Using agile in a startup

Posted on April 24, 2016

This post is a follow-up to my previous post on designing an application in Haskell and part of a series of post I intend to write that reflect on my experience as CTO of Haskell-based startup. Whereas the previous post was very technical, focusing on what we built, this one focuses on how we built it: Processes, methods and tools we used, how the team was built and how it interacts on a daily basis, which problems we encountered and how we solved them (or not)… As before I have tried to be as honest as possible, highlighting both what worked and what did not work so well.

Coming from an Agile background it is no surprise that I consciously tried to reuse the knowledge and tools I knew from previous implementations of Scrum, eXtreme Programming or Kanban. One of the lesson learned during the past year is that Agile needs some serious overhauling to be applied within a startup setting, even more so when the team is distributed. In the conclusion I try to draw on this experience to hint at some trails I would like to explore in the future.

A Bit of Context

I started working on Capital Match at the end of August 2014. The first commit in the git repository of the application is dated on Wednesday, 20th of August 2014. I worked in the background for a couple of months, mostly to setup the infrastructure, flex my muscles on Haskell, explore the business domain space.

I met physically my co-founder in October. At that time I was still working alone but I already had a working solution that was deployed and “usable”, for some definition of usable. Willem van den Ende joined me to develop the application to production stage at the end of October and brought with him lot of XP and DevOps experience. We were joined by another developer at the beginning of March but this employment lasted only a month.

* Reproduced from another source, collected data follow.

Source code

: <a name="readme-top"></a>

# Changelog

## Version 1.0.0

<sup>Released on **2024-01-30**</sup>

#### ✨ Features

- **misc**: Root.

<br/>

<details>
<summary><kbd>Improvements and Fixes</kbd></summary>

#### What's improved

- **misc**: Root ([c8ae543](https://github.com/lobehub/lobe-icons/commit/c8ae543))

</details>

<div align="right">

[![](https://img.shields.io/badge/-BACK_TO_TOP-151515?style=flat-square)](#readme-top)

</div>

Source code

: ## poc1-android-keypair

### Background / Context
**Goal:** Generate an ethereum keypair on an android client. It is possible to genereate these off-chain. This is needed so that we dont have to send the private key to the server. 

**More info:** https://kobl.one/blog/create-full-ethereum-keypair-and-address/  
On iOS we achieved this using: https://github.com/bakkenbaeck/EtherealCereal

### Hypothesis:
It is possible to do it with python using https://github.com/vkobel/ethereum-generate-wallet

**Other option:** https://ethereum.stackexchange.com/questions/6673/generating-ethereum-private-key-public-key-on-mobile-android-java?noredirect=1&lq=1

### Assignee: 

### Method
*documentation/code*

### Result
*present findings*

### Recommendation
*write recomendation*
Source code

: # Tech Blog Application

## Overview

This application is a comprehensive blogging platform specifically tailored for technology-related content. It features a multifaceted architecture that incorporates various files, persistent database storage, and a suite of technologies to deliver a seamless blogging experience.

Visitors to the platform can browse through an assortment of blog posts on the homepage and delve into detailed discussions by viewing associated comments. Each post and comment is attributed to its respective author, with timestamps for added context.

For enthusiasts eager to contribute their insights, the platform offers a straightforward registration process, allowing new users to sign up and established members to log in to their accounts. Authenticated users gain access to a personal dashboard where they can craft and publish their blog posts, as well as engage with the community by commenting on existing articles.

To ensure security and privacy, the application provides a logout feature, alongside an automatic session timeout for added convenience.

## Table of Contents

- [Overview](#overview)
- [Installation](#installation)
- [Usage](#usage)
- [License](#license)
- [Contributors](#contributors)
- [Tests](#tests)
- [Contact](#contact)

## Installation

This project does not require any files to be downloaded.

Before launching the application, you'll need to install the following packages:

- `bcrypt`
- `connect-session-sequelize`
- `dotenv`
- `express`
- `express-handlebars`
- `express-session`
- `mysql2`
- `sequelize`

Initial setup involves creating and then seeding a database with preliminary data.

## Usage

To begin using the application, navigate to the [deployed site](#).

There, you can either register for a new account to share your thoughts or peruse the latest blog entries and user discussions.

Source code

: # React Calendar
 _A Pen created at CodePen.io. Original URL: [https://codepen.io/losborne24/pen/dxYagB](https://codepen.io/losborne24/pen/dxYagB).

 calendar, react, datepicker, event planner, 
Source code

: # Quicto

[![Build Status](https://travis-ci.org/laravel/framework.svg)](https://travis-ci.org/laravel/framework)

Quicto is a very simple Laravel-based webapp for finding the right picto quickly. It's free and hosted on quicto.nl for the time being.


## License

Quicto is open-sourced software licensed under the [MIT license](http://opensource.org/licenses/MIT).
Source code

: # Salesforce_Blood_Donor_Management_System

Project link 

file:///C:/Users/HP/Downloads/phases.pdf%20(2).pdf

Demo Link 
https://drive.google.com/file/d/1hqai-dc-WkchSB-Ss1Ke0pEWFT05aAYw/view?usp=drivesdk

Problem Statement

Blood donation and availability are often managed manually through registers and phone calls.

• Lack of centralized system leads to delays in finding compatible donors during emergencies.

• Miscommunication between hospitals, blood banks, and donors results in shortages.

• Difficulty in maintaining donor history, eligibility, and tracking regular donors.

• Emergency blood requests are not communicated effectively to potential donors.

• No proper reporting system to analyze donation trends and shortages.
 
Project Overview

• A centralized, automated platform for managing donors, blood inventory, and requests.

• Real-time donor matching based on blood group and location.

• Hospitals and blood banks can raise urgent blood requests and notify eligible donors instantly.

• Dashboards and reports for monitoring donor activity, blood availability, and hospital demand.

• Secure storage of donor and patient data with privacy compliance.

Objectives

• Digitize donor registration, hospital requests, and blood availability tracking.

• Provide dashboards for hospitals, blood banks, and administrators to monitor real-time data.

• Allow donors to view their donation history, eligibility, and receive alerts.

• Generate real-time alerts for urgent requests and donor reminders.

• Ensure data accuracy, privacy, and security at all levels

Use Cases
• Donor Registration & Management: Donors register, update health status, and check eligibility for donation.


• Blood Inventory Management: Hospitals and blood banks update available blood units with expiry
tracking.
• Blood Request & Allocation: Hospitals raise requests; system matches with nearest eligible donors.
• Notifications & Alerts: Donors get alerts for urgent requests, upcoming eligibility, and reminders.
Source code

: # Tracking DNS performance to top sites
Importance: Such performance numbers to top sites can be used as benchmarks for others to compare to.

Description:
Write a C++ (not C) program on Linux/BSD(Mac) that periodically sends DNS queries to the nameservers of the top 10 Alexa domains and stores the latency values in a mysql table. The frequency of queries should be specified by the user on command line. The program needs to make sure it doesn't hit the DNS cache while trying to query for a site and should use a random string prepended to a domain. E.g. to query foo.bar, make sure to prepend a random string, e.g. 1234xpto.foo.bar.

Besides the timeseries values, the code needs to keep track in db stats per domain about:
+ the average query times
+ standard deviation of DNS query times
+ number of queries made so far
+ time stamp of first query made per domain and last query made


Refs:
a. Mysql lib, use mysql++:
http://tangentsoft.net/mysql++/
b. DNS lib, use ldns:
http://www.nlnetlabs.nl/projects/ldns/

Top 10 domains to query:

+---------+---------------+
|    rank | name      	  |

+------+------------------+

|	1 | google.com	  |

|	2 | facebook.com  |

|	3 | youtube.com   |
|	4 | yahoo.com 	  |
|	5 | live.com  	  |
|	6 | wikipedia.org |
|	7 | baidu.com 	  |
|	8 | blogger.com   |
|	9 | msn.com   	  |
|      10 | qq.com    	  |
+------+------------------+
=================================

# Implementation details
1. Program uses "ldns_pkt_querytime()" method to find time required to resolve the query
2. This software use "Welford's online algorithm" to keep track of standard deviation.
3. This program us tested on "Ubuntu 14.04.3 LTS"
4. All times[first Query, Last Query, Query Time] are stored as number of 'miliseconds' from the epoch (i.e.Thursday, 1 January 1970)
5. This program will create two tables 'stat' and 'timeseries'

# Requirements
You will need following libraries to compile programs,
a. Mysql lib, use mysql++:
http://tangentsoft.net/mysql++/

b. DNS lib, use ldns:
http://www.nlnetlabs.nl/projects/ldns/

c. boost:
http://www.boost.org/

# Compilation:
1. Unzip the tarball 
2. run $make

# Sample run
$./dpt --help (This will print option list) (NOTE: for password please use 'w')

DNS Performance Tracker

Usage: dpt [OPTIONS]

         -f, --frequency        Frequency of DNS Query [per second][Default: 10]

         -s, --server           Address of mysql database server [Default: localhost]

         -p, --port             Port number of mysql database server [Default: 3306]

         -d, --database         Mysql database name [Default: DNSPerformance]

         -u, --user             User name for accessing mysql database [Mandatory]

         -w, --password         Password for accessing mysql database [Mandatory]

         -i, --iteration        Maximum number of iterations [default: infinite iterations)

We went live on the 20th of March, one month after the initial target set in December. The tech team is now 4 people, including me, all of which are mainly developers. We do not have a dedicated operations team and the tech team is responsible for both developing new features and maintaining the application in good operational conditions.

Planning

Project Planning

We started using taiga.io from November to plan the go-live, first without then with spring planning. It was a good thing to explain to non-tech people we can deliver so much in a period. We quickly settled on 1 week sprints and it took us a while to get to some form of regularity and cadence, never really get to smooth release and meaningful Story Points values. A month or so after go-live we switched to a kanban style process which is not really well supported by taiga.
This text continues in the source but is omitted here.